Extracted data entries
------------------------------------------------------------
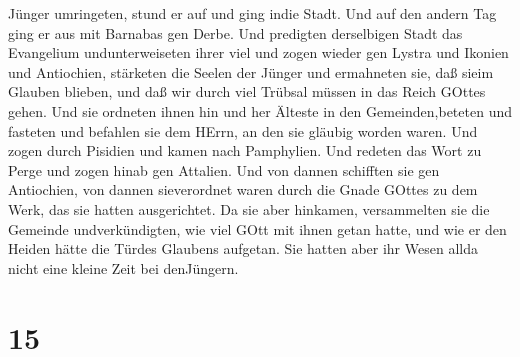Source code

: Jünger umringeten, stund er auf und ging indie Stadt. Und auf den andern
Tag ging er aus mit Barnabas gen Derbe.  Und predigten
derselbigen Stadt das Evangelium undunterweiseten ihrer viel und zogen
wieder gen Lystra und Ikonien und Antiochien,  stärketen
die Seelen der Jünger und ermahneten sie, daß sieim Glauben blieben, und
daß wir durch viel Trübsal müssen in das Reich GOttes gehen.
 Und sie ordneten ihnen hin und her Älteste in den
Gemeinden,beteten und fasteten und befahlen sie dem HErrn, an den sie
gläubig worden waren.  Und zogen durch Pisidien und kamen
nach Pamphylien.  Und redeten das Wort zu Perge und zogen
hinab gen Attalien.  Und von dannen schifften sie gen
Antiochien, von dannen sieverordnet waren durch die Gnade GOttes zu dem
Werk, das sie hatten ausgerichtet.  Da sie aber hinkamen,
versammelten sie die Gemeinde undverkündigten, wie viel GOtt mit ihnen
getan hatte, und wie er den Heiden hätte die Türdes Glaubens aufgetan.
 Sie hatten aber ihr Wesen allda nicht eine kleine Zeit bei
denJüngern.

\hypertarget{section-14}{%
\section{15}\label{section-14}}

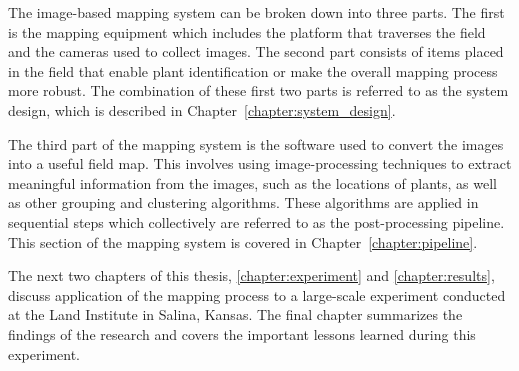 The image-based mapping system can be broken down into three parts.  The first is the mapping equipment which includes the platform that traverses the field and the cameras used to collect images.  The second part consists of items placed in the field that enable plant identification or make the overall mapping process more robust.  The combination of these first two parts is referred to as the system design, which is described in Chapter~\ref{chapter:system_design}. 

The third part of the mapping system is the software used to convert the images into a useful field map.  This involves using image-processing techniques to extract meaningful information from the images, such as the locations of plants, as well as other grouping and clustering algorithms.  These algorithms are applied in sequential steps which collectively are referred to as the post-processing pipeline.  This section of the mapping system is covered in Chapter~\ref{chapter:pipeline}. 

The next two chapters of this thesis, \ref{chapter:experiment} and \ref{chapter:results}, discuss application of the mapping process to a large-scale experiment conducted at the Land Institute in Salina, Kansas.  The final chapter summarizes the findings of the research and covers the important lessons learned during this experiment.
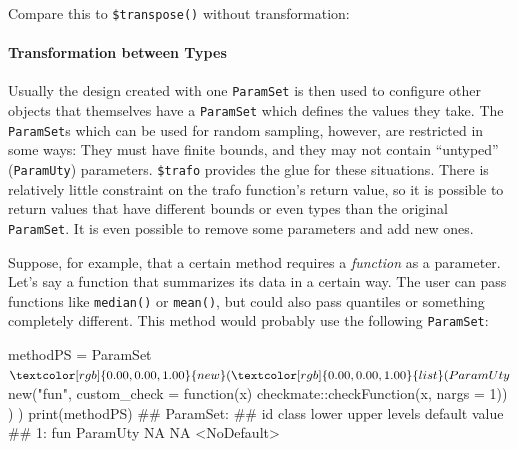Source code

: \documentclass[]{article}
\newenvironment{Shaded}{}{}
\newcommand{\ControlFlowTok}[1]{\textcolor[rgb]{0.00,0.00,1.00}{#1}}
\newcommand{\DataTypeTok}[1]{#1}
\newcommand{\DecValTok}[1]{#1}
\newcommand{\KeywordTok}[1]{\textcolor[rgb]{0.00,0.00,1.00}{#1}}
\newcommand{\NormalTok}[1]{#1}
\newcommand{\OperatorTok}[1]{#1}
\newcommand{\OtherTok}[1]{\textcolor[rgb]{1.00,0.25,0.00}{#1}}
\newcommand{\StringTok}[1]{\textcolor[rgb]{0.00,0.50,0.50}{#1}}
\let\oldparagraph\paragraph
\renewcommand{\paragraph}[1]{\oldparagraph{#1}\mbox{}}
\renewenvironment{Shaded} {\begin{snugshade}\small} {\end{snugshade}}
\begin{document}
Compare this to \texttt{\$transpose()} without transformation:

\begin{Shaded}
\end{Shaded}

\hypertarget{transformation-between-types}{%
\paragraph{Transformation between Types}\label{transformation-between-types}}

Usually the design created with one \texttt{ParamSet} is then used to configure other objects that themselves have a \texttt{ParamSet} which defines the values they take.
The \texttt{ParamSet}s which can be used for random sampling, however, are restricted in some ways:
They must have finite bounds, and they may not contain ``untyped'' (\texttt{ParamUty}) parameters.
\texttt{\$trafo} provides the glue for these situations.
There is relatively little constraint on the trafo function's return value, so it is possible to return values that have different bounds or even types than the original \texttt{ParamSet}.
It is even possible to remove some parameters and add new ones.

Suppose, for example, that a certain method requires a \emph{function} as a parameter.
Let's say a function that summarizes its data in a certain way.
The user can pass functions like \texttt{median()} or \texttt{mean()}, but could also pass quantiles or something completely different.
This method would probably use the following \texttt{ParamSet}:

\begin{Shaded}
\begin{Highlighting}[]
\NormalTok{methodPS =}\StringTok{ }\NormalTok{ParamSet}\OperatorTok{$}\KeywordTok{new}\NormalTok{(}
  \KeywordTok{list}\NormalTok{(}
\NormalTok{    ParamUty}\OperatorTok{$}\KeywordTok{new}\NormalTok{(}\StringTok{"fun"}\NormalTok{,}
      \DataTypeTok{custom_check =} \ControlFlowTok{function}\NormalTok{(x) checkmate}\OperatorTok{::}\KeywordTok{checkFunction}\NormalTok{(x, }\DataTypeTok{nargs =} \DecValTok{1}\NormalTok{))}
\NormalTok{  )}
\NormalTok{)}
\KeywordTok{print}\NormalTok{(methodPS)}
\NormalTok{## ParamSet: }
\NormalTok{##     id    class lower upper levels     default value}
\NormalTok{## 1: fun ParamUty    NA    NA        <NoDefault>}
\end{Highlighting}
\end{Shaded}
\end{document}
------------------------------------------------------------
▶ [Work instructions]: Which of the lines above carry the string "paragraph"? Pick them out and copy them.

▶ [Answer space]:
\let\oldparagraph\paragraph
\renewcommand{\paragraph}[1]{\oldparagraph{#1}\mbox{}}
\paragraph{Transformation between Types}\label{transformation-between-types}}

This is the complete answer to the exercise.